Lo sforzo normativo era doveroso per mettere fine ad una discriminazione ingiustificata, che trova la sua logica all’interno di contratti di acquiring spesso troppo datati siglati dalle tesorerie locali. Tali contratti non tengono conto delle recenti novità normative riguardo alle tariffe legate all’accettazione dei pagamenti. Lo scorso 9 Dicembre è entrato in vigore anche in Italia la normativa europea (Regolamento UE n. 751 del 2015) che impone il tetto unico alle commissioni interbancarie. Il tetto è fissato allo 0,3% del valore dell’operazione per le transazioni con carta di credito e 0,2% per i pagamenti per le carte di debito. Con l’entrata in vigore del Regolamento e la riduzione dei costi lato merchant, è caduto pertanto anche l’ultimo alibi.

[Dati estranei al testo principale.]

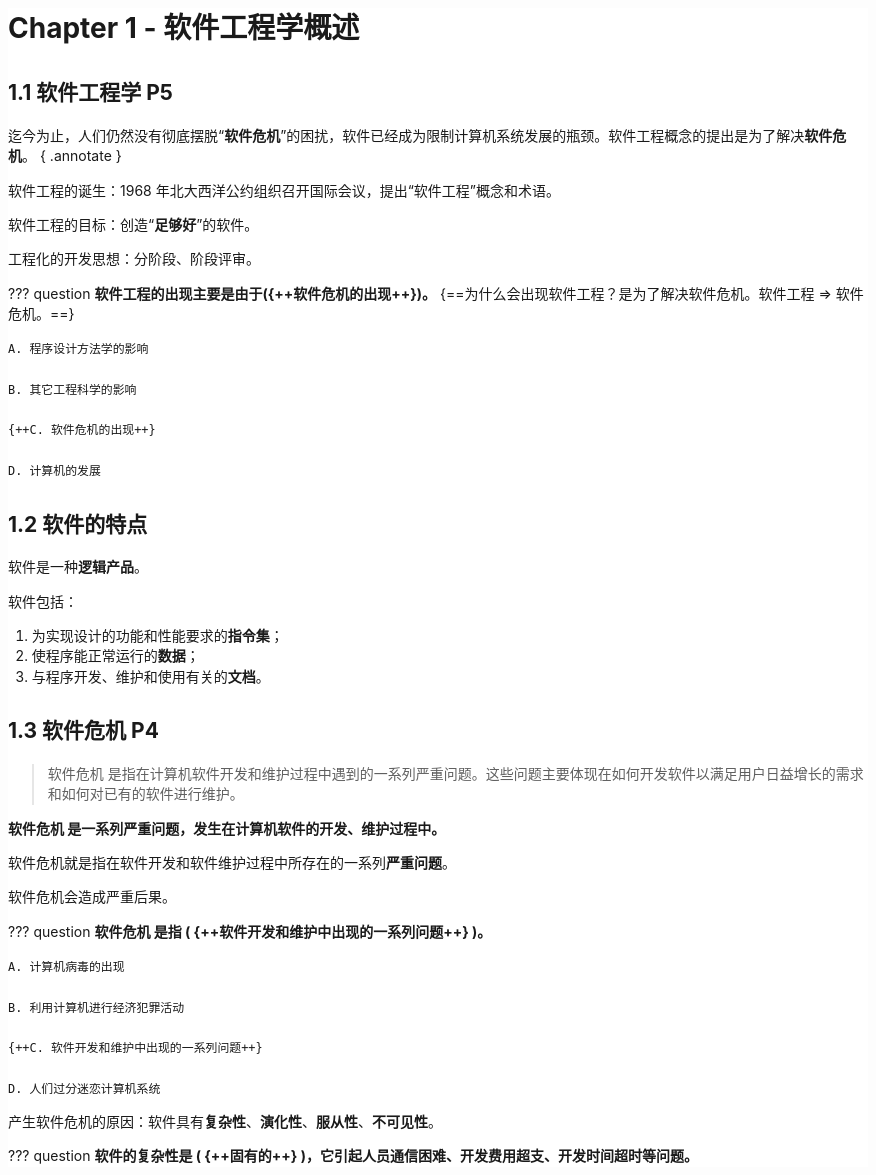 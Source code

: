 # Chapter 1 - 软件工程学概述

## 1.1 软件工程学 P5

迄今为止，人们仍然没有彻底摆脱“**软件危机**”的困扰，软件已经成为限制计算机系统发展的瓶颈。软件工程概念的提出是为了解决**软件危机**。
{ .annotate }

软件工程的诞生：1968 年北大西洋公约组织召开国际会议，提出“软件工程”概念和术语。

软件工程的目标：创造“**足够好**”的软件。

工程化的开发思想：分阶段、阶段评审。

??? question
    **软件工程的出现主要是由于({++软件危机的出现++})。** {==为什么会出现软件工程？是为了解决软件危机。软件工程 => 软件危机。==}

    A. 程序设计方法学的影响
    
    B. 其它工程科学的影响
    
    {++C. 软件危机的出现++}
    
    D. 计算机的发展

## 1.2 软件的特点

软件是一种**逻辑产品**。

软件包括：

1. 为实现设计的功能和性能要求的**指令集**；
2. 使程序能正常运行的**数据**；
3. 与程序开发、维护和使用有关的**文档**。

## 1.3 软件危机 P4

> 软件危机 是指在计算机软件开发和维护过程中遇到的一系列严重问题。这些问题主要体现在如何开发软件以满足用户日益增长的需求和如何对已有的软件进行维护。

**软件危机 是一系列严重问题，发生在计算机软件的开发、维护过程中。**

软件危机就是指在软件开发和软件维护过程中所存在的一系列**严重问题**。

软件危机会造成严重后果。

??? question
    **软件危机 是指 ( {++软件开发和维护中出现的一系列问题++} )。**

    A. 计算机病毒的出现
    
    B. 利用计算机进行经济犯罪活动
    
    {++C. 软件开发和维护中出现的一系列问题++}
    
    D. 人们过分迷恋计算机系统

产生软件危机的原因：软件具有**复杂性**、**演化性**、**服从性**、**不可见性**。

??? question
    **软件的复杂性是 ( {++固有的++} )，它引起人员通信困难、开发费用超支、开发时间超时等问题。**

Manca ancora un altro importante passo. La Legge di delegazione europea 2015, anch’essa appena pubblicata in Gazzetta ufficiale, contiene i criteri per il recepimento della PSD2. Tra questi criteri è stato ribadito il principio, già presente nel nostro ordinamento, del divieto di surcharge: ovvero della possibilità di scaricare sul pagatore (il cittadino) i costi della transazione, non solo alla luce del citato regolamento europeo che ne ha ridotto una delle componenti principali, ma anche per incoraggiare la concorrenza e di promuovere l’uso di strumenti di pagamento efficienti.

Il problema è che la PA finora è sfuggita a questo principio, facendo pagare al cittadino i costi della transazione disincentivando di fatto, anche laddove accettati, l’utilizzo dei pagamenti elettronici. Eppure la diffusione dell’epayment nella PA oltre che introdurre elementi di maggiore efficienza e trasparenza, avrebbe effetti economici rilevanti in termini di riduzione dei costi per la stessa PA. Basti pensare ai costi di riconciliazione o a quelli legati al trasporto, custodia e vigilanza dei contanti. Questo è il prossimo obiettivo, superando i limiti di carattere normativo prima che di natura economica, per rafforzare ancora di più una cultura digitale del pagamenti a tutto tondo.